Debt to get the FII touch
After holding out for long in terms of relatively conservative limits on investment by foreign institutional investors (FIIs) in the local debt markets, RBI has now raised the investment ceiling for them.
India’s moribund debt markets may see more foreign portfolio investors at play. After holding out for long in terms of relatively conservative limits on investment by foreign institutional investors (FIIs) in the local debt markets, RBI has now raised the investment ceiling for them.
RBI now proposes to permit FIIs to invest in the Central and state government securities, by an incremental amount of 5% of total net issuance in the previous financial year.
This would be reckoned over and above the current stipulation of FII investment up to $2bn in the debt market. The central bank has said that the existing limit would be enhanced in phases to $2.6bn by December and further to $3.2bn by March ’07. Yet, the extant limit of $1.5bn for investment in corporate debt would continue to be in vogue.
Ajay Mahajan, group president, financial markets and institutions YES Bank, said, “FIIs enter the debt market only if the yield on instruments like treasury bills and bonds exceed the swap cost of the overseas currencies.

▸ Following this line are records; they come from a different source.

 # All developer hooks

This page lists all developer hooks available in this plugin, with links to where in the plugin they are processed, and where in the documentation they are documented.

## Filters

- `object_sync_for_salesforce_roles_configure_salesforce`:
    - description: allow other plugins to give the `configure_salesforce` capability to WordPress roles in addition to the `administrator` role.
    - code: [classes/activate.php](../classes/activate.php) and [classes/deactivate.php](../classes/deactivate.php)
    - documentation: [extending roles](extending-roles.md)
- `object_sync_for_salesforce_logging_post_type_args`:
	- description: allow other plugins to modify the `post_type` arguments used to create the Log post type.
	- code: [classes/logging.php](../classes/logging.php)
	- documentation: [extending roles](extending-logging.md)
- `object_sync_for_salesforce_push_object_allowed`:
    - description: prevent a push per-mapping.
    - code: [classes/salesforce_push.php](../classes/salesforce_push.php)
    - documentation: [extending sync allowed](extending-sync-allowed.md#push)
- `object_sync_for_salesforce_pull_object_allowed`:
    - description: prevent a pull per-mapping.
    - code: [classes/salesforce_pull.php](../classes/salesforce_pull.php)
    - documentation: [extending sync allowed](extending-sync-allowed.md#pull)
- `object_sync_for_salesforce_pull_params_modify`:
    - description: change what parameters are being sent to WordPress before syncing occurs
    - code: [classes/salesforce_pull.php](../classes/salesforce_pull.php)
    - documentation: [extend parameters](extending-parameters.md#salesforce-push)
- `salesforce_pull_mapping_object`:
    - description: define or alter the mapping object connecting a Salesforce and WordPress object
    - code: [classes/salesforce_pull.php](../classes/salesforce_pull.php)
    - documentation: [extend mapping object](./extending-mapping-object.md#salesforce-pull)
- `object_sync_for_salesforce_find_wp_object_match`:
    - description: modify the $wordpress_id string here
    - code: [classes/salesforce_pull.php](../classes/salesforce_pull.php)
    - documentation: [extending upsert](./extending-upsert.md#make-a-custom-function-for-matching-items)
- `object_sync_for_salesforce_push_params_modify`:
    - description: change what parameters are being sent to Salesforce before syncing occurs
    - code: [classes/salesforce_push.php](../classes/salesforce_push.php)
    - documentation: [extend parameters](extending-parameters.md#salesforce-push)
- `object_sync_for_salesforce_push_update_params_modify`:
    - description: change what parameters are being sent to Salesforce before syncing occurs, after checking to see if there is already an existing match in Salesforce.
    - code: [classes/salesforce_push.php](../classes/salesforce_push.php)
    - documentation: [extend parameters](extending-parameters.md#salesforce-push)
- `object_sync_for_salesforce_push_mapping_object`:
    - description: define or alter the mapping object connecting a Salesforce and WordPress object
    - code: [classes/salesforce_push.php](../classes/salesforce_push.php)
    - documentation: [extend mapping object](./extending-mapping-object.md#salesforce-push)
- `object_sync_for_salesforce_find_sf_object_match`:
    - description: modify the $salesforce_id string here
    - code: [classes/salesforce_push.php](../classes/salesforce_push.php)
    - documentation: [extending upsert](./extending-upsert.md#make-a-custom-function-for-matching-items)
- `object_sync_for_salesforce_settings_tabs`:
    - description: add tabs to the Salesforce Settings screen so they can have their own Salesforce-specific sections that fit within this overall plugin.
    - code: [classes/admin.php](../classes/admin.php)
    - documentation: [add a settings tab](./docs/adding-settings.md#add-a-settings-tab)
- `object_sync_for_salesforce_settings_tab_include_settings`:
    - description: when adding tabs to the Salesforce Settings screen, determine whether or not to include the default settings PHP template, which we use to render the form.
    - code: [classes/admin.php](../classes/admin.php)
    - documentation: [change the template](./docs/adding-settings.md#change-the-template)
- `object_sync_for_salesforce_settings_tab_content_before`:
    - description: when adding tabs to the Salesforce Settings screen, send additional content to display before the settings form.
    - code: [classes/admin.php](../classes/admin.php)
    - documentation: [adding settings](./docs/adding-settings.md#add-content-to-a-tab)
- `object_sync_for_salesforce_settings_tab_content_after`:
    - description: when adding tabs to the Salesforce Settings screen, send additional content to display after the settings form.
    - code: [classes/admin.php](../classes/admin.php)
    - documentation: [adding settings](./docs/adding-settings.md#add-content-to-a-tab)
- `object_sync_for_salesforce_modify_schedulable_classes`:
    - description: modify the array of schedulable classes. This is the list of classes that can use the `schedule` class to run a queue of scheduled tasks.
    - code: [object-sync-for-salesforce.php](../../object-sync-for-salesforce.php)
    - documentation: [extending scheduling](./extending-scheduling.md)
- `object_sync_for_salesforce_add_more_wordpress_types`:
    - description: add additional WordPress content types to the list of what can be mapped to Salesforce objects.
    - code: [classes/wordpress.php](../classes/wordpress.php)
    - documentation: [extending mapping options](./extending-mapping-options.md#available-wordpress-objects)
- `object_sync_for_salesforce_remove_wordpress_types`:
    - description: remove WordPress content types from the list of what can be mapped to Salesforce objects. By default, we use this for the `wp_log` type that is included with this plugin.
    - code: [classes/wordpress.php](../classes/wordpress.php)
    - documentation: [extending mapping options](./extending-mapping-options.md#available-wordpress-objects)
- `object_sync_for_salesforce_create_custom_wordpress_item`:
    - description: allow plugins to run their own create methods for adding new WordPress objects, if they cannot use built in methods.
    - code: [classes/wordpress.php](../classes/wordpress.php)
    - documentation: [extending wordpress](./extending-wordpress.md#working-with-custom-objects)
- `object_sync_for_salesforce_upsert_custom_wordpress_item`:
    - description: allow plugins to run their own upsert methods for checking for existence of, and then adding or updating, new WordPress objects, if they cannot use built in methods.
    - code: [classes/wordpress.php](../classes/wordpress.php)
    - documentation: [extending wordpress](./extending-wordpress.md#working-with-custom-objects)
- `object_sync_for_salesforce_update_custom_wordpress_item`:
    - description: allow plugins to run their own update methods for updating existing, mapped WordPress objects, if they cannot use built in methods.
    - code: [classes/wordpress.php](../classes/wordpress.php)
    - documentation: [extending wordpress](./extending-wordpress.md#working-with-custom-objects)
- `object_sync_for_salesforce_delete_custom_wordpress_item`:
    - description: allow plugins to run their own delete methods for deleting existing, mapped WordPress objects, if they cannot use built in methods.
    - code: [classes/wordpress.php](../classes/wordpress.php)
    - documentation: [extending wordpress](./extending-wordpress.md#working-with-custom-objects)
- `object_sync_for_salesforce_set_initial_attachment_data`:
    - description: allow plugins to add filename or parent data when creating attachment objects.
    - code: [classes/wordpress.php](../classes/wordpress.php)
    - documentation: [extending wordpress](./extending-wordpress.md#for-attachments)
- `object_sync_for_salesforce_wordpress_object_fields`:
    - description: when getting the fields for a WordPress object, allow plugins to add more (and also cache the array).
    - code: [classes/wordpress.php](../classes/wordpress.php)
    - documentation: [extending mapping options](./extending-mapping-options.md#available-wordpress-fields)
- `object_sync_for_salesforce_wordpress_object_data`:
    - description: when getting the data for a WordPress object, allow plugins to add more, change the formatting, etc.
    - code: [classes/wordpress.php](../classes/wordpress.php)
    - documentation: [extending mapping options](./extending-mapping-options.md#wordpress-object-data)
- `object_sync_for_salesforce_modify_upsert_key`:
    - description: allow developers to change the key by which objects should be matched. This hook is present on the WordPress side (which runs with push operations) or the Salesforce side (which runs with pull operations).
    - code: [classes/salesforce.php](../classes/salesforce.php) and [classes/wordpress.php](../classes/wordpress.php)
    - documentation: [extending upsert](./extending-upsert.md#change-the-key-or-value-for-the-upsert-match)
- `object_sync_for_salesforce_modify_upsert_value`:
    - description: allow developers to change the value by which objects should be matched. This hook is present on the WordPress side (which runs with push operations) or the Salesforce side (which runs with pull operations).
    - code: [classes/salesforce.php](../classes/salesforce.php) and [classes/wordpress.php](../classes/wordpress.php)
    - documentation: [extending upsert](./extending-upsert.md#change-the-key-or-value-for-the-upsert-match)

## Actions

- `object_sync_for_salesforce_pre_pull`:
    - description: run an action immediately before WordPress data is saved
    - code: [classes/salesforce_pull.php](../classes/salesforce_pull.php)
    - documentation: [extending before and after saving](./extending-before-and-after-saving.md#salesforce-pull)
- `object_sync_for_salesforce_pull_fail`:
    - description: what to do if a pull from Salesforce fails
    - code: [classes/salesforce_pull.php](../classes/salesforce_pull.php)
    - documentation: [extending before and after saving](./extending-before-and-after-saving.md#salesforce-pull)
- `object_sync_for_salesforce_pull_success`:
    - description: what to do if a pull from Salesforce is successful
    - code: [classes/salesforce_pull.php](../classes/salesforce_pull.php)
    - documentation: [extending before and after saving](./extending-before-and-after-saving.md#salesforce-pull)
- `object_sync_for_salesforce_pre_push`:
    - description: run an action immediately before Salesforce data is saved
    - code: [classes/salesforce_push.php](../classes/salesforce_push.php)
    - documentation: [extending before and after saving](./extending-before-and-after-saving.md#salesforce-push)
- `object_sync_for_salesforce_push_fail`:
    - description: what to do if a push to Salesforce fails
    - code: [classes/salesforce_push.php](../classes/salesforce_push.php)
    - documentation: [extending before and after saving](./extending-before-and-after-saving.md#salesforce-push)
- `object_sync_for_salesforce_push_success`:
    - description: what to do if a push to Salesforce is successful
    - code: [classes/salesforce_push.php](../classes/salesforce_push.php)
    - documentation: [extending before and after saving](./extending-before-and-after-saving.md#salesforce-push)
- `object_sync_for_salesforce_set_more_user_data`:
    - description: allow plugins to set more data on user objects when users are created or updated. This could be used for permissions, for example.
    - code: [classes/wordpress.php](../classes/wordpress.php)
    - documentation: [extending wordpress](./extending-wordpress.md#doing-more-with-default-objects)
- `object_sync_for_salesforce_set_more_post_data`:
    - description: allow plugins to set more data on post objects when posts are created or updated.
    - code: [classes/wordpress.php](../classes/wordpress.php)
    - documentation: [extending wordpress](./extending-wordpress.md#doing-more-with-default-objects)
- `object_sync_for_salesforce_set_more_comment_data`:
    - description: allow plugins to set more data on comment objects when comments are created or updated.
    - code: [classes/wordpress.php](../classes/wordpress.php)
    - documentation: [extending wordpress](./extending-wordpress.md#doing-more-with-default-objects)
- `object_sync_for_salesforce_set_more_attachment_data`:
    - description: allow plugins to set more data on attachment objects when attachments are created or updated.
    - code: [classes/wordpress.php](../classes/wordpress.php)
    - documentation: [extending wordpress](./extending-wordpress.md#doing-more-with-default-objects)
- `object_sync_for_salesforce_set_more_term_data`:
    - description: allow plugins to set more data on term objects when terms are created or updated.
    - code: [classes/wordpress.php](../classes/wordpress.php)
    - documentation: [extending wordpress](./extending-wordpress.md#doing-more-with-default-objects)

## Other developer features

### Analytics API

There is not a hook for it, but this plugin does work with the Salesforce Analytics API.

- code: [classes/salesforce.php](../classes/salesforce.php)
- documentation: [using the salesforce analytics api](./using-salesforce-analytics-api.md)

As of now, the arbitrage is actually negative as the cost of forex borrowings is higher than investment yields.”
FIIs can now rebook a part of their cancelled forward contracts. This proposal may not have any major positive implications for FIIs, yet it may improve sentiment and the appetite for debt market instruments among FIIs.
Currently, FIIs are allowed to hedge the market value of their entire investment in equity and/or debt within India as on a particular date. However, once these forward contracts are cancelled, they cannot be rebooked, but can be rolled over on or prior to the date of maturity.